Aim of the exercise>
Start at the line below containing "Then, I defined" and stop at the line containing "Once the common". Repeat every line of that stretch exactly, and nothing outside it.

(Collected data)

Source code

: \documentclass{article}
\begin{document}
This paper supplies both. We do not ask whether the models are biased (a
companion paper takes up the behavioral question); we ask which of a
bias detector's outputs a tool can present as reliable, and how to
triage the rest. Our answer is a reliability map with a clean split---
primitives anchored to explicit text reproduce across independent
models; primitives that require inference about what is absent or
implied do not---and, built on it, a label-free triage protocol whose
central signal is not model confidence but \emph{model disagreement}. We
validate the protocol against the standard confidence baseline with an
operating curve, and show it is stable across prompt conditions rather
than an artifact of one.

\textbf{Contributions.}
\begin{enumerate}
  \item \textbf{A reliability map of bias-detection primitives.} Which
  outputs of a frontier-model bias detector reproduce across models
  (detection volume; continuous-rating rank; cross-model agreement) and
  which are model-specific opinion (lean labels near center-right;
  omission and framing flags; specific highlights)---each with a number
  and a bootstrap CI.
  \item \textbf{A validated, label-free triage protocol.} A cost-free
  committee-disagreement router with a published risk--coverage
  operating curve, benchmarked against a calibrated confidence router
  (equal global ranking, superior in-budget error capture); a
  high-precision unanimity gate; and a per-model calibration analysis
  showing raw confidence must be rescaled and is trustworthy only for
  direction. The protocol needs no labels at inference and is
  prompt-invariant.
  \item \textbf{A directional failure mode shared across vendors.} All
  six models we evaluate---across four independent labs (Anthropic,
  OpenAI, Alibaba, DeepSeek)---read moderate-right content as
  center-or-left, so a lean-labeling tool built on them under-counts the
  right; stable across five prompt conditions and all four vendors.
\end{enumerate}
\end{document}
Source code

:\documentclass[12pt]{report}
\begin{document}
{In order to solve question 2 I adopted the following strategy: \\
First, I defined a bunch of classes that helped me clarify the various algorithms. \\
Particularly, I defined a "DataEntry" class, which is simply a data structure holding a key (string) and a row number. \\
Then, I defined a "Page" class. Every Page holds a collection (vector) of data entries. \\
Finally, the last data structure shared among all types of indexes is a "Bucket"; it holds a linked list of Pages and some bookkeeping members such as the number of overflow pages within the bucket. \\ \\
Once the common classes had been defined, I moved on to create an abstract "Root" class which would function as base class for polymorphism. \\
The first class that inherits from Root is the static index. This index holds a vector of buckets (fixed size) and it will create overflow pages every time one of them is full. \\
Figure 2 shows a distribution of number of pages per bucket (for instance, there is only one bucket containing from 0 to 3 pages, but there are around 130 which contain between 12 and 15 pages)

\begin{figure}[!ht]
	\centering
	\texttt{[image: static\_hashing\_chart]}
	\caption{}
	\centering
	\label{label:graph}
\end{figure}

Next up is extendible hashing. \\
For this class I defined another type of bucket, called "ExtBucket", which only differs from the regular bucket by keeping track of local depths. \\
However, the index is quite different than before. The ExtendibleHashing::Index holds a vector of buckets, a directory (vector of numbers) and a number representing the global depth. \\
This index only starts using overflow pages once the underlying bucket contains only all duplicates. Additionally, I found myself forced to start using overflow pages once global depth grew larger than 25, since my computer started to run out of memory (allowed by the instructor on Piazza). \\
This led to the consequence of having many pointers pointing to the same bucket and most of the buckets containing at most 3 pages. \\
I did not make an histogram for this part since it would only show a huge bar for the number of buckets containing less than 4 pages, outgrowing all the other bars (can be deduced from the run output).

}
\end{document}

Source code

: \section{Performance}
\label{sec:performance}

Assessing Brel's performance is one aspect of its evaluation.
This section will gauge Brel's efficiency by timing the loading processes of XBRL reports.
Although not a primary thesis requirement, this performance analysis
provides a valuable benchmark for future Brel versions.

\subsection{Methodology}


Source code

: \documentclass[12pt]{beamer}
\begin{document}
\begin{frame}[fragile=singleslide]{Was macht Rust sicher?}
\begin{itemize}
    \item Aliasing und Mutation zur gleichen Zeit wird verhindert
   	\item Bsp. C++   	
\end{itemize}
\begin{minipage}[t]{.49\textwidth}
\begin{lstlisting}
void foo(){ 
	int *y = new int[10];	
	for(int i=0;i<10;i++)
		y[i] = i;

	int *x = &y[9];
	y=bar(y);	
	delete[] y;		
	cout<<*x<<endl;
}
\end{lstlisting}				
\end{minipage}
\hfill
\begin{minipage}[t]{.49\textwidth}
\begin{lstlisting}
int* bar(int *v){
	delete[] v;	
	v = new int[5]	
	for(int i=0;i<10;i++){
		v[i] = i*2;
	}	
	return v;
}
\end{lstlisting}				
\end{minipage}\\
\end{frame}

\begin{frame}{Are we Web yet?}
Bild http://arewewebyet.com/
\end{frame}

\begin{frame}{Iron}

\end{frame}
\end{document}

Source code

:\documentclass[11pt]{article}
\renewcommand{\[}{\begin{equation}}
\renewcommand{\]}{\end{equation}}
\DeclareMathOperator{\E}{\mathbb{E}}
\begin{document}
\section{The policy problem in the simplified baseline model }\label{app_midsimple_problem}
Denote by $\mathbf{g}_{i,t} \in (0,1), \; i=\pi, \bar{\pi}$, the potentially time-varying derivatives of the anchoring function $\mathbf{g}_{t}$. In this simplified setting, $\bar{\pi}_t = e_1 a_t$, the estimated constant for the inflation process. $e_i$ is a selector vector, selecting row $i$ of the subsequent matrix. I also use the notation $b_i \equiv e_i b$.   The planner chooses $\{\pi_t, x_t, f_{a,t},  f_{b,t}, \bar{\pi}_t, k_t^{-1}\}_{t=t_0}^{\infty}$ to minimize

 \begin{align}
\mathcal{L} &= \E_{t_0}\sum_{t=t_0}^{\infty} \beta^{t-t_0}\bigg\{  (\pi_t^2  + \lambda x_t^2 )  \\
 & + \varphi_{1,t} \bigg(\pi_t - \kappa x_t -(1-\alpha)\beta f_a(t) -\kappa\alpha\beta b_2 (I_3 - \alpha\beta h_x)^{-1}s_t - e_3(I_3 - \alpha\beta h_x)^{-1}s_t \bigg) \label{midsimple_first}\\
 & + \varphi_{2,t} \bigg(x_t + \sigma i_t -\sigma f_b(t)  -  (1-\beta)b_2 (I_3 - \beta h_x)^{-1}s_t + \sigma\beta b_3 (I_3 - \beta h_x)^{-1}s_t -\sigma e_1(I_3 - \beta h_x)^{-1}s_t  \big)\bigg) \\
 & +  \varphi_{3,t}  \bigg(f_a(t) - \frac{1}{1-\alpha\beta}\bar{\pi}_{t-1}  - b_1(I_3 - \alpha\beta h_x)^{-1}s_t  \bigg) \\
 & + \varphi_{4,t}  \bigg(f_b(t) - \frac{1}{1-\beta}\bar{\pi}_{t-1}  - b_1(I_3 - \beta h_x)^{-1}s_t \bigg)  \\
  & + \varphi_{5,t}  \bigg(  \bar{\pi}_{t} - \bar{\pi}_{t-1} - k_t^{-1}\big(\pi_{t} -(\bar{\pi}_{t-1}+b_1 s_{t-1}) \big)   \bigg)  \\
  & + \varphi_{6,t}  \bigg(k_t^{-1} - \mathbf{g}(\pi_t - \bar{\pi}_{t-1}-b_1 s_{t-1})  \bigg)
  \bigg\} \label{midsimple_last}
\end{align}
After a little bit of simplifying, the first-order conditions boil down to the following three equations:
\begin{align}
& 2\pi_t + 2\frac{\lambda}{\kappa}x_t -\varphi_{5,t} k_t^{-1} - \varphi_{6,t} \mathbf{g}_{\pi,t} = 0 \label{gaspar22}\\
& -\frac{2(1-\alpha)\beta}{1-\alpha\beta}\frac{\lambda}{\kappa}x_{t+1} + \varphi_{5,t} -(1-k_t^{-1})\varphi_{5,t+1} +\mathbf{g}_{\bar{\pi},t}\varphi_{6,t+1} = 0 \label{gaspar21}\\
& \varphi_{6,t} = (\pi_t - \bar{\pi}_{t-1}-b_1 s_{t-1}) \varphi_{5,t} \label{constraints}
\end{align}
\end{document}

Your response>
Then, I defined a "Page" class. Every Page holds a collection (vector) of data entries. \\
Finally, the last data structure shared among all types of indexes is a "Bucket"; it holds a linked list of Pages and some bookkeeping members such as the number of overflow pages within the bucket. \\ \\
Once the common classes had been defined, I moved on to create an abstract "Root" class which would function as base class for polymorphism. \\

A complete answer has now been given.